Saturday, March 16, 2013

Bulletin 144

SAINT AGNES CATHEDRAL 533 South Jefferson Springfield, MO 65806

EXTRAORDINARY FORM OF THE MASS (LATIN)

CELEBRANT Father Jeff Fasching

March 17th, 2013 Passion Sunday

Epistle: Heb. 9: 11-15; Gospel: Jn. 8: 46-59

Mass schedule March 18th through March 22nd

Monday of Passion Week--NO LATIN MASS

Tuesday—Saint Joseph, Spouse of the Blessed Virgin Mary

Wednesday of Passion Week

Thursday of Passion Week

Friday of Passion Week

During the Fridays of Lent following the 12:15pm Mass, there will be Stations of the Cross with Exposition of the Blessed Sacrament and Benediction.

On each of the Fridays of Lent, a plenary indulgence is granted to the faithful who, after Communion, recite the “Prayer before a Crucifix.”



Laws of Days of Abstinence: The Discipline of 1962

• Applies on one’s 7th birthday.
• Complete Abstinence: all Fridays of the year, Ash Wednesday, Holy Saturday, and the Vigil of Christmas.
• Partial Abstinence (meat and soup or gravy made from meat permitted once a day at the principle meal): all the days of Lent, the Ember Days of Wednesday and Saturday, and the Vigils of Pentecost and the Assumption.
• Abstinence from meat is dispensed on Holy Days of Obligation
Laws of Fast: The Discipline of 1962
• Applies for those aged 21 to 59, inclusive.
• Days of Lent from Ash Wednesday inclusive, Ember Days, and Vigils of Christmas, Pentecost, and the Assumption.
• One full meal permitted and two other meals may be taken which, when combined, are less than a full meal.
The Law of the Eucharistic Fast: The Discipline of 1962
• The complete fast from all food and drink (except for water or medicine) for three hours before the reception of Holy Communion.

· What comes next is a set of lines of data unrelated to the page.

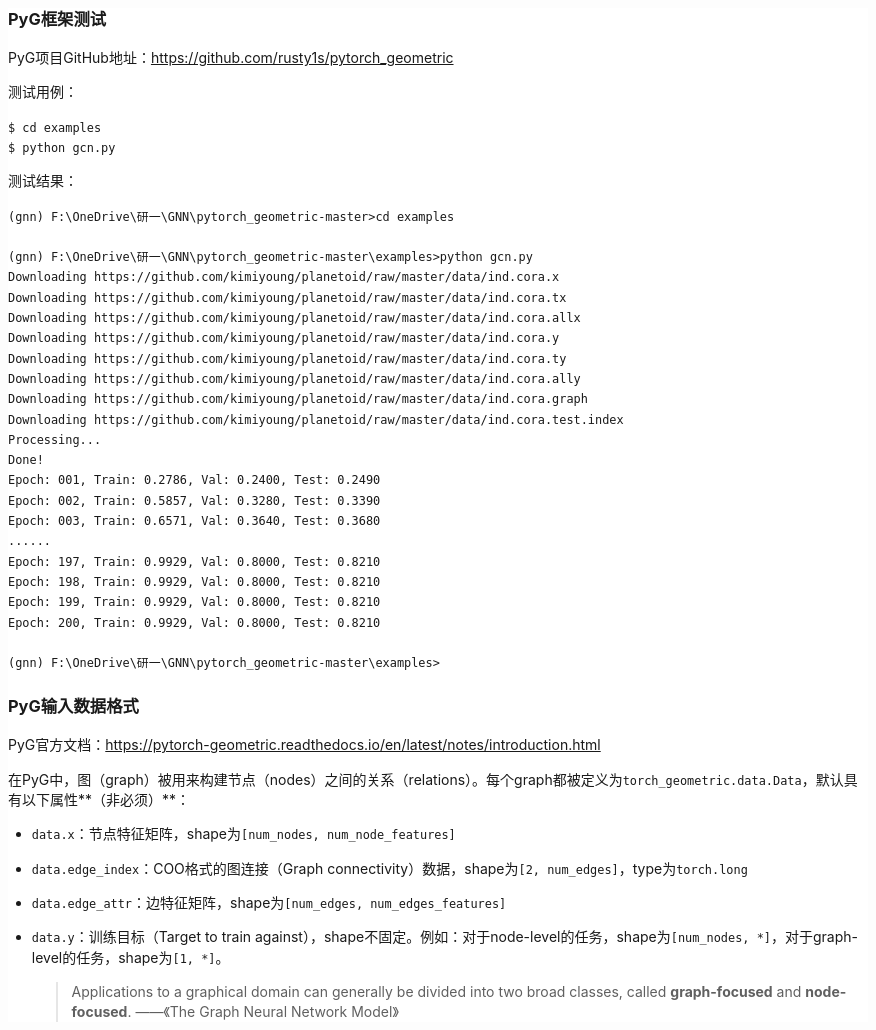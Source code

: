 ### PyG框架测试

PyG项目GitHub地址：https://github.com/rusty1s/pytorch_geometric

测试用例：

```shell
$ cd examples
$ python gcn.py
```

测试结果：

```shell
(gnn) F:\OneDrive\研一\GNN\pytorch_geometric-master>cd examples

(gnn) F:\OneDrive\研一\GNN\pytorch_geometric-master\examples>python gcn.py
Downloading https://github.com/kimiyoung/planetoid/raw/master/data/ind.cora.x
Downloading https://github.com/kimiyoung/planetoid/raw/master/data/ind.cora.tx
Downloading https://github.com/kimiyoung/planetoid/raw/master/data/ind.cora.allx
Downloading https://github.com/kimiyoung/planetoid/raw/master/data/ind.cora.y
Downloading https://github.com/kimiyoung/planetoid/raw/master/data/ind.cora.ty
Downloading https://github.com/kimiyoung/planetoid/raw/master/data/ind.cora.ally
Downloading https://github.com/kimiyoung/planetoid/raw/master/data/ind.cora.graph
Downloading https://github.com/kimiyoung/planetoid/raw/master/data/ind.cora.test.index
Processing...
Done!
Epoch: 001, Train: 0.2786, Val: 0.2400, Test: 0.2490
Epoch: 002, Train: 0.5857, Val: 0.3280, Test: 0.3390
Epoch: 003, Train: 0.6571, Val: 0.3640, Test: 0.3680
......
Epoch: 197, Train: 0.9929, Val: 0.8000, Test: 0.8210
Epoch: 198, Train: 0.9929, Val: 0.8000, Test: 0.8210
Epoch: 199, Train: 0.9929, Val: 0.8000, Test: 0.8210
Epoch: 200, Train: 0.9929, Val: 0.8000, Test: 0.8210

(gnn) F:\OneDrive\研一\GNN\pytorch_geometric-master\examples>
```

### PyG输入数据格式

PyG官方文档：https://pytorch-geometric.readthedocs.io/en/latest/notes/introduction.html

在PyG中，图（graph）被用来构建节点（nodes）之间的关系（relations）。每个graph都被定义为`torch_geometric.data.Data`，默认具有以下属性**（非必须）**：

- `data.x`：节点特征矩阵，shape为`[num_nodes, num_node_features]`

- `data.edge_index`：COO格式的图连接（Graph connectivity）数据，shape为`[2, num_edges]`，type为`torch.long`

- `data.edge_attr`：边特征矩阵，shape为`[num_edges, num_edges_features]`

- `data.y`：训练目标（Target to train against），shape不固定。例如：对于node-level的任务，shape为`[num_nodes, *]`，对于graph-level的任务，shape为`[1, *]`。

  > Applications to a graphical domain can generally be divided into two broad classes, called **graph-focused** and **node-focused**. ——《The Graph Neural Network Model》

In the document reducing the fast to three hours, the Pope still encouraged those who were able to maintain the midnight fast which was the previous discipline.

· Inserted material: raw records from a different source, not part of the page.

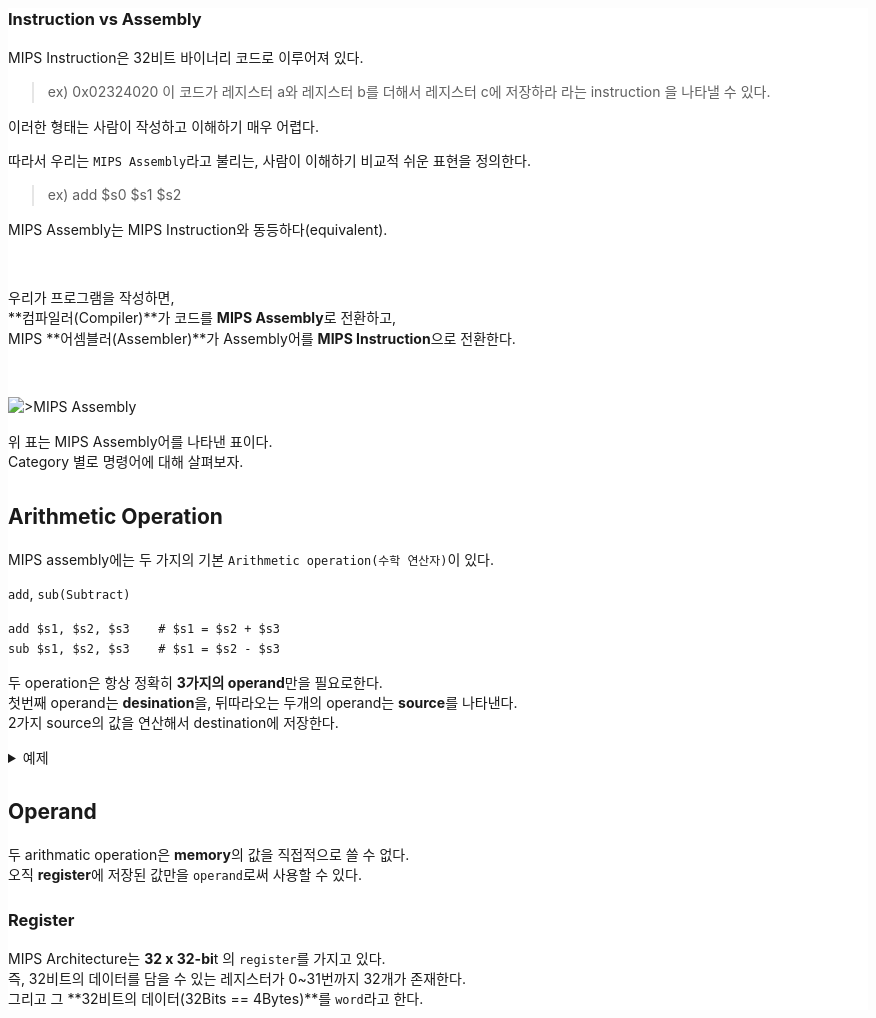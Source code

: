 ### Instruction vs Assembly

MIPS Instruction은 32비트 바이너리 코드로 이루어져 있다.

> ex) 0x02324020 이 코드가 레지스터 a와 레지스터 b를 더해서 레지스터 c에 저장하라 라는 instruction 을 나타낼 수 있다.

이러한 형태는 사람이 작성하고 이해하기 매우 어렵다.

따라서 우리는 `MIPS Assembly`라고 불리는, 사람이 이해하기 비교적 쉬운 표현을 정의한다.

> ex) add \$s0 \$s1 \$s2

MIPS Assembly는 MIPS Instruction와 동등하다(equivalent).

<br>

우리가 프로그램을 작성하면,  
**컴파일러(Compiler)**가 코드를 **MIPS Assembly**로 전환하고,  
MIPS **어셈블러(Assembler)**가 Assembly어를 **MIPS Instruction**으로 전환한다.

<br>

![>MIPS Assembly](/picture/MIPSAssembly.png)

위 표는 MIPS Assembly어를 나타낸 표이다.  
Category 별로 명령어에 대해 살펴보자.

## Arithmetic Operation

MIPS assembly에는 두 가지의 기본 `Arithmetic operation(수학 연산자)`이 있다.

`add`, `sub(Subtract)`

```txt
add $s1, $s2, $s3    # $s1 = $s2 + $s3
sub $s1, $s2, $s3    # $s1 = $s2 - $s3
```

두 operation은 항상 정확히 **3가지의 operand**만을 필요로한다.  
첫번째 operand는 **desination**을, 뒤따라오는 두개의 operand는 **source**를 나타낸다.  
2가지 source의 값을 연산해서 destination에 저장한다.

<details><summary>예제</summary></details>

## Operand

두 arithmatic operation은 **memory**의 값을 직접적으로 쓸 수 없다.  
오직 **register**에 저장된 값만을 `operand`로써 사용할 수 있다.

### Register

MIPS Architecture는 **32 x 32-bi**t 의 `register`를 가지고 있다.  
즉, 32비트의 데이터를 담을 수 있는 레지스터가 0~31번까지 32개가 존재한다.  
그리고 그 **32비트의 데이터(32Bits == 4Bytes)**를 `word`라고 한다.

As baptized Christians we are all vessels of election. God has given over to us an immense treasure of grace that we may be holy and spotless in His presence and that we may worthily carry His name before the nations. We have been purchased, and at a price, so we are to glorify God in our bodies. The grace we received at baptism must not remain sterile. We cannot be perfect and thus worthy of God unless we fight manfully at all times against our tendencies to evil.

Saint Alphonsus says that what saddens Jesus Christ is the sight of a baptized soul habitually negligent, without concern for such disorder, without seeking to escape that state of torpor, without fearing that his shameful sleep is the forerunner of spiritual death. You are neither cold by mortal sin, nor hot with an ardent love. You are lukewarm and provoke the disgust of the Almighty. God must restrain Himself not to vomit such a soul out of His mouth! A lukewarm soul is like the paralytic lying helpless before the fountain of grace without strength to approach it. We must wish for Christ’s coming. He alone can cure us. We cannot allow our disease to invade all our members so that we no longer even recoil at the touch of sin! We cannot allow our will to sleep so that it no longer thrills at the remembrance of God’s favors. We cannot allow our faculties to become dulled so that they no longer have any spirit either for prayer or for action or for combat!

Speaking of venial sins, the saint reminds us that the danger is even greater for those who commit many venial sins through attachment to any passion, such as pride, ambition, aversion to a neighbor, or an inordinate affection for any person. Satan slowly draws us in first by a slender thread, then by a cord, then by a rope, and finally by a chain of Hell—that is by mortal sin! Then we are his slaves. We must fight to be slaves of Jesus Christ, rather than Satan.